A 63-kDa phosphatase of Sb (PHO8P) containing a peptide of 38-amino acids (HFIGSSRTRSSDSLVTDSAAGATAFACALKSYNGAIGV), has been suggested to inhibit the toxicity of E. coli surface endotoxins by dephosphorylation [18]. The sequence has an activation site (VTDSAAGAT) that is present in S. cerevisiae and S. pombe. The presence of this protein was examined in most of the S. cerevisiae genomes available at the Saccharomyces genome database (SGD) [42] and in our Sb genome. S. cerevisiae strains AWRI1631, AWRI796, BY4741, BY4742, CBS7960, CEN.PK113-7D, CLIB215, CLIB324, CLIB382, EC1118, EC9-8, FL100, FostersB, FostersO, JAY291, Kyokai no.7, Lalvin QA23, M22, PW5, RM11-1a, Sigma1278b, S288c, T73, T7, UC5, Vin13, VL3, W303, Y10, YJM269, YJM789, YPS163 and ZTW1 were considered, out of which the phosphatase PHO8P was present in 28 strains and could not be found in strains CLIB324, T73, Y10, CLIB382 and M22. The pho8 gene is present in the Sb genome reported here. Fourteen genes (prp3, jip4, YDR476C, snf1, snm1, pex29, dig2, cwc21, kre2, vps52, vps72, vps60, rib3, pac11) that are in the genomic neighborhood of the phosphatase gene were analyzed. All these genes are completely conserved in Sb, S288c, AWRI796, BY4741, BY4742, CEN.PK113-7D, EC1118, FostersB, FostersO, JAY291, Kyokai no. 7, Lalvin QA23, Sigma1278b, T7, Vin13, VL3, W303, YJM789 and ZTW1 strains of S. cerevisiae (Figure 2A). The S. cerevisiae RM11-1a (Figure 2K) has likewise all genes conserved but they are present on the opposite strand. Other S. cerevisiae strains have one or more of these 14 genes missing (Figure 2B-J). The protein was conserved among all the S. cerevisiae strains with >95% identity suggesting the possibility of phosphatase activity in all the S. cerevisiae strains.

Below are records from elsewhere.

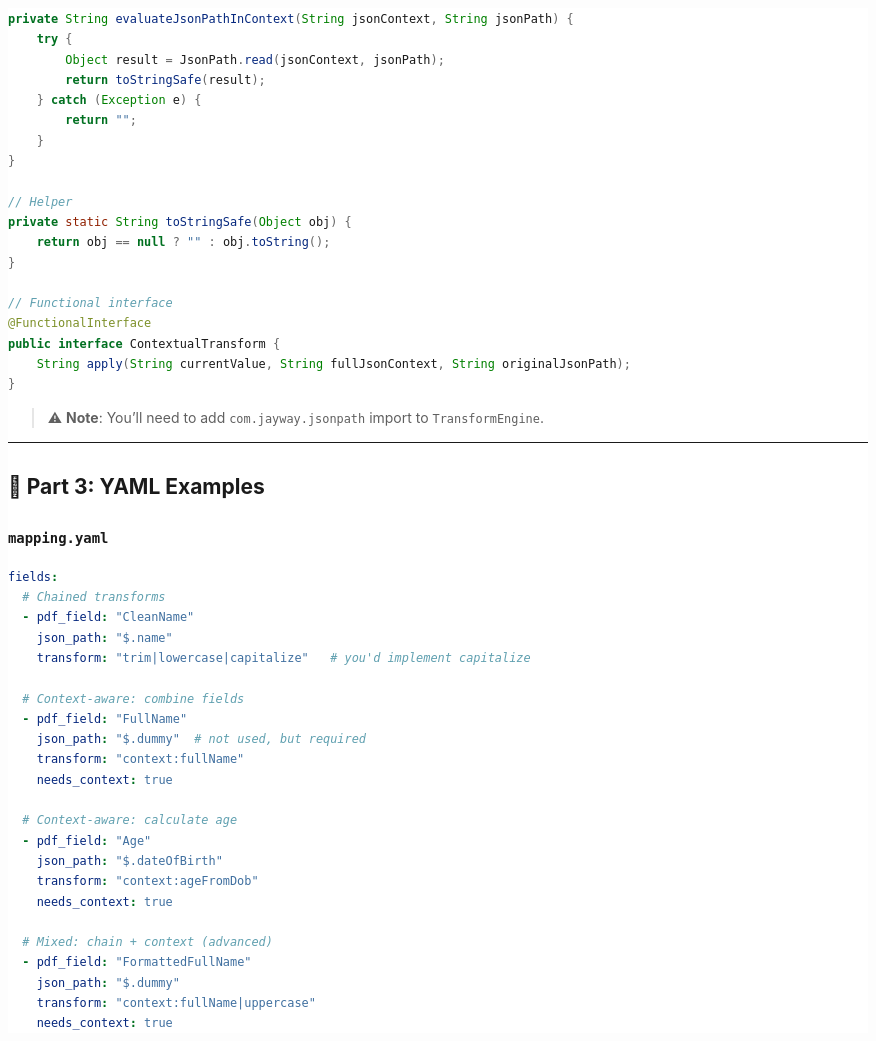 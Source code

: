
 ```java
private String evaluateJsonPathInContext(String jsonContext, String jsonPath) {
    try {
        Object result = JsonPath.read(jsonContext, jsonPath);
        return toStringSafe(result);
    } catch (Exception e) {
        return "";
    }
}

// Helper
private static String toStringSafe(Object obj) {
    return obj == null ? "" : obj.toString();
}

// Functional interface
@FunctionalInterface
public interface ContextualTransform {
    String apply(String currentValue, String fullJsonContext, String originalJsonPath);
}
```

> ⚠️ **Note**: You’ll need to add `com.jayway.jsonpath` import to `TransformEngine`.

---

## 📄 Part 3: YAML Examples

### `mapping.yaml`
```yaml
fields:
  # Chained transforms
  - pdf_field: "CleanName"
    json_path: "$.name"
    transform: "trim|lowercase|capitalize"   # you'd implement capitalize

  # Context-aware: combine fields
  - pdf_field: "FullName"
    json_path: "$.dummy"  # not used, but required
    transform: "context:fullName"
    needs_context: true

  # Context-aware: calculate age
  - pdf_field: "Age"
    json_path: "$.dateOfBirth"
    transform: "context:ageFromDob"
    needs_context: true

  # Mixed: chain + context (advanced)
  - pdf_field: "FormattedFullName"
    json_path: "$.dummy"
    transform: "context:fullName|uppercase"
    needs_context: true
```
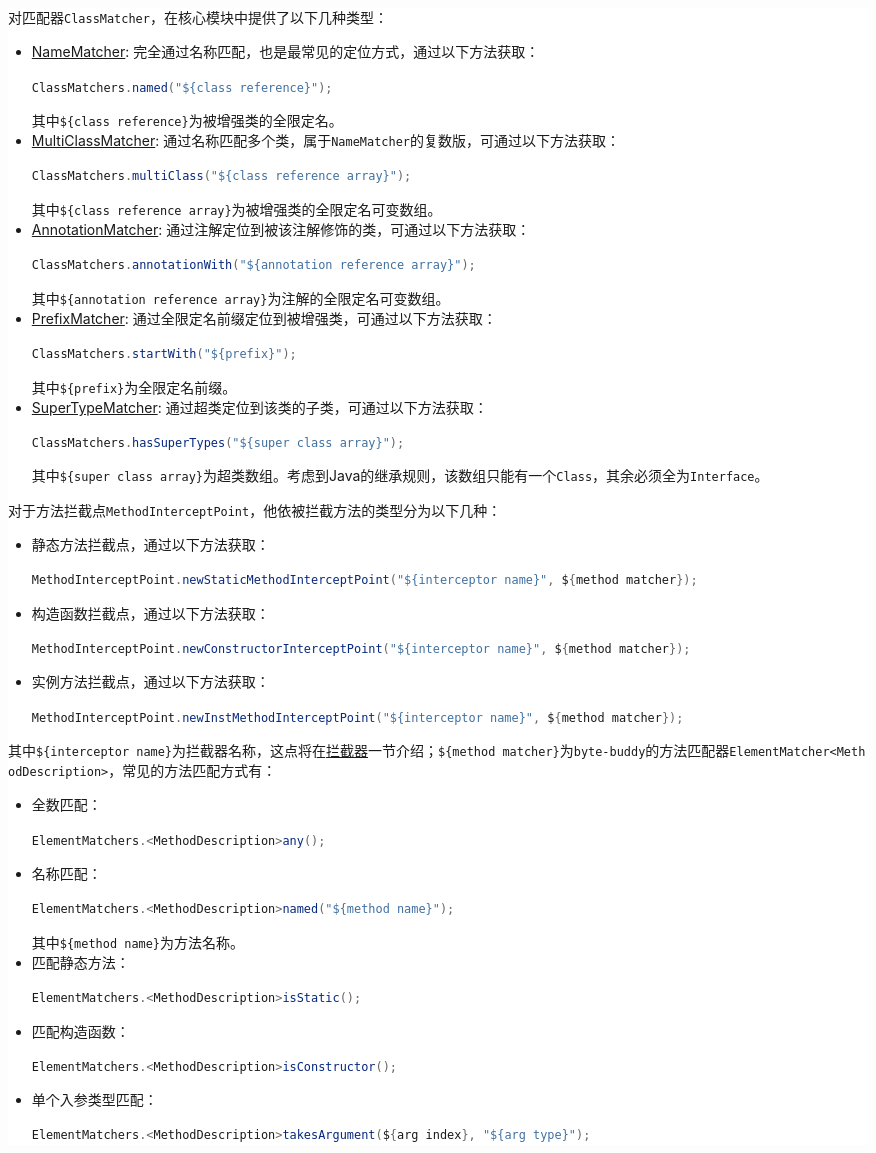 对匹配器`ClassMatcher`，在核心模块中提供了以下几种类型：

- [NameMatcher](../../javamesh-agentcore/javamesh-agentcore-core/src/main/java/com/huawei/apm/core/agent/matcher/NameMatcher.java): 完全通过名称匹配，也是最常见的定位方式，通过以下方法获取：
  ```java
  ClassMatchers.named("${class reference}");
  ```
  其中`${class reference}`为被增强类的全限定名。
- [MultiClassMatcher](../../javamesh-agentcore/javamesh-agentcore-core/src/main/java/com/huawei/apm/core/agent/matcher/MultiClassMatcher.java): 通过名称匹配多个类，属于`NameMatcher`的复数版，可通过以下方法获取：
  ```java
  ClassMatchers.multiClass("${class reference array}");
  ```
  其中`${class reference array}`为被增强类的全限定名可变数组。
- [AnnotationMatcher](../../javamesh-agentcore/javamesh-agentcore-core/src/main/java/com/huawei/apm/core/agent/matcher/AnnotationMatcher.java): 通过注解定位到被该注解修饰的类，可通过以下方法获取：
  ```java
  ClassMatchers.annotationWith("${annotation reference array}");
  ```
  其中`${annotation reference array}`为注解的全限定名可变数组。
- [PrefixMatcher](../../javamesh-agentcore/javamesh-agentcore-core/src/main/java/com/huawei/apm/core/agent/matcher/PrefixMatcher.java): 通过全限定名前缀定位到被增强类，可通过以下方法获取：
  ```java
  ClassMatchers.startWith("${prefix}");
  ```
  其中`${prefix}`为全限定名前缀。
- [SuperTypeMatcher](../../javamesh-agentcore/javamesh-agentcore-core/src/main/java/com/huawei/apm/core/agent/matcher/SuperTypeMatcher.java): 通过超类定位到该类的子类，可通过以下方法获取：
  ```java
  ClassMatchers.hasSuperTypes("${super class array}");
  ```
  其中`${super class array}`为超类数组。考虑到Java的继承规则，该数组只能有一个`Class`，其余必须全为`Interface`。

对于方法拦截点`MethodInterceptPoint`，他依被拦截方法的类型分为以下几种：

- 静态方法拦截点，通过以下方法获取：
  ```java
  MethodInterceptPoint.newStaticMethodInterceptPoint("${interceptor name}", ${method matcher});
  ```
- 构造函数拦截点，通过以下方法获取：
  ```java
  MethodInterceptPoint.newConstructorInterceptPoint("${interceptor name}", ${method matcher});
  ```
- 实例方法拦截点，通过以下方法获取：
  ```java
  MethodInterceptPoint.newInstMethodInterceptPoint("${interceptor name}", ${method matcher});
  ```

其中`${interceptor name}`为拦截器名称，这点将在[拦截器](#拦截器)一节介绍；`${method matcher}`为`byte-buddy`的方法匹配器`ElementMatcher<MethodDescription>`，常见的方法匹配方式有：

- 全数匹配：
  ```java
  ElementMatchers.<MethodDescription>any();
  ```
- 名称匹配：
  ```java
  ElementMatchers.<MethodDescription>named("${method name}");
  ```
  其中`${method name}`为方法名称。
- 匹配静态方法：
  ```java
  ElementMatchers.<MethodDescription>isStatic();
  ```
- 匹配构造函数：
  ```java
  ElementMatchers.<MethodDescription>isConstructor();
  ```
- 单个入参类型匹配：
  ```java
  ElementMatchers.<MethodDescription>takesArgument(${arg index}, "${arg type}");
  ```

One of the distinguishing features of Sb is that unlike S. cerevisiae, it is incapable of utilizing galactose as a source of carbon [23, 28, 29, 40, 43]. However there are reports of some Sb strains, which can utilize galactose [29]. The enzymes galactose-mutarotase, galactokinase, galactose-1-phosphate uridyltransferase, UDP-galactose-4-epimerase and phosphoglucomutase are constituents of the Leloir pathway which helps to catalyze the conversion of galactose to glucose-6-phosphate [29]. Glucose-6-phosphate can then further be utilized via the glycolysis pathway. Galactokinase, galactose-1-phosphate uridyltransferase and UDP-galactose-4-epimerase are in synteny in most of the S. cerevisiae strains such as RM11-1a, S288c, AWRI796, BY4741, BY4742, Fosters B, FostersO, JAY291, LalvinQA23, Sigma1278b, T7, UC5, Vin13, VL3, YJM789, AWRI1631, CEN.PK113-7D, EC1118, Kyokai no. 7, ZTW1 and a similar synteny was observed for our Sb (Figure 3). S. cerevisiae strains CLIB382 and Y10 were not included in this analysis as their genomes are not annotated completely on the SGD. Surprisingly, our Sb genome has all the genes responsible for galactose uptake and fermentation, although it has been suggested that Sb is not able to utilize galactose as a carbon source [28, 44]. We have experimentally confirmed that Sb EDRL whose genome is reported here can assimilate galactose but cannot ferment it (unpublished results). Given that all genes responsible for galactose assimilation and fermentation are present in our genome, an effect similar to that observed by van den Brink et. al., 2009 [45] for S. cerevisiae CEN.PK113-7D wherein the yeast is unable to suddenly switch from glucose to galactose in the absence of oxygen (fermentation), due to energetic requirements, may help explain the inability of our Sb to ferment galactose.

The genome of Sb offers an important starting point to glean insights into the probiotic effects of this yeast and help differentiate it from other strains of S. cerevisiae. It is possible that the various probiotic effects that have been attributed to Sb do not necessarily correspond to the same strain of this organism. Therefore it will be of interest to obtain genomes of different commercially available strains of Sb in order to get a complete genome-level understanding of this important probiotic yeast.

This Whole Genome Shotgun project has been deposited at DDBJ/EMBL/GenBank under the accession ATCS00000000 for Saccharomyces cerevisiae strain boulardii EDRL. The version described in this paper is the first version ATCS01000000.